Exercise input.
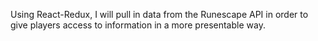 Using React-Redux, I will pull in data from the Runescape API in order to give players access to information in a more presentable way.

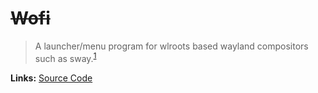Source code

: # ~~Wofi~~

> A launcher/menu program for wlroots based wayland compositors such as sway.<sup>[1][desc]</sup>

**Links:** [Source Code][code]

[desc]: https://hg.sr.ht/~scoopta/wofi
[code]: https://hg.sr.ht/~scoopta/wofi
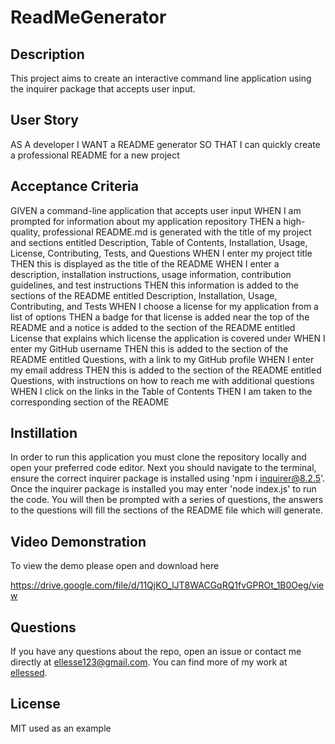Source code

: # ReadMeGenerator

## Description

This project aims to create an interactive command line application using the inquirer package that accepts user input.

## User Story

AS A developer
I WANT a README generator
SO THAT I can quickly create a professional README for a new project

## Acceptance Criteria

GIVEN a command-line application that accepts user input
WHEN I am prompted for information about my application repository
THEN a high-quality, professional README.md is generated with the title of my project and sections entitled Description, Table of Contents, Installation, Usage, License, Contributing, Tests, and Questions
WHEN I enter my project title
THEN this is displayed as the title of the README
WHEN I enter a description, installation instructions, usage information, contribution guidelines, and test instructions
THEN this information is added to the sections of the README entitled Description, Installation, Usage, Contributing, and Tests
WHEN I choose a license for my application from a list of options
THEN a badge for that license is added near the top of the README and a notice is added to the section of the README entitled License that explains which license the application is covered under
WHEN I enter my GitHub username
THEN this is added to the section of the README entitled Questions, with a link to my GitHub profile
WHEN I enter my email address
THEN this is added to the section of the README entitled Questions, with instructions on how to reach me with additional questions
WHEN I click on the links in the Table of Contents
THEN I am taken to the corresponding section of the README

## Instillation

In order to run this application you must clone the repository locally and open your preferred code editor.
Next you should navigate to the terminal, ensure the correct inquirer package is installed using 'npm i inquirer@8.2.5'. Once the inquirer package is installed you may enter 'node index.js' to run the code. You will then be prompted with a series of questions, the answers to the questions will fill the sections of the README file which will generate.

## Video Demonstration

To view the demo please open and download here

https://drive.google.com/file/d/11QjKO_lJT8WACGqRQ1fvGPROt_1B0Oeg/view

## Questions

If you have any questions about the repo, open an issue or contact me directly at ellesse123@gmail.com. You can find more of my work at [ellessed](https://github.com/ellessed/).

## License

MIT used as an example
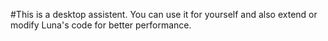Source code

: #This is a desktop assistent. You can use it for yourself and also extend or modify Luna's code for better performance.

What this task involves. Your answer must be an exact copy of the lines from the one with "To view the" through the final line of the data, both included, without any pictures.

Task response.
To view the demo please open and download here

https://drive.google.com/file/d/11QjKO_lJT8WACGqRQ1fvGPROt_1B0Oeg/view

## Questions

If you have any questions about the repo, open an issue or contact me directly at ellesse123@gmail.com. You can find more of my work at [ellessed](https://github.com/ellessed/).

## License

MIT used as an example
Source code

: #This is a desktop assistent. You can use it for yourself and also extend or modify Luna's code for better performance.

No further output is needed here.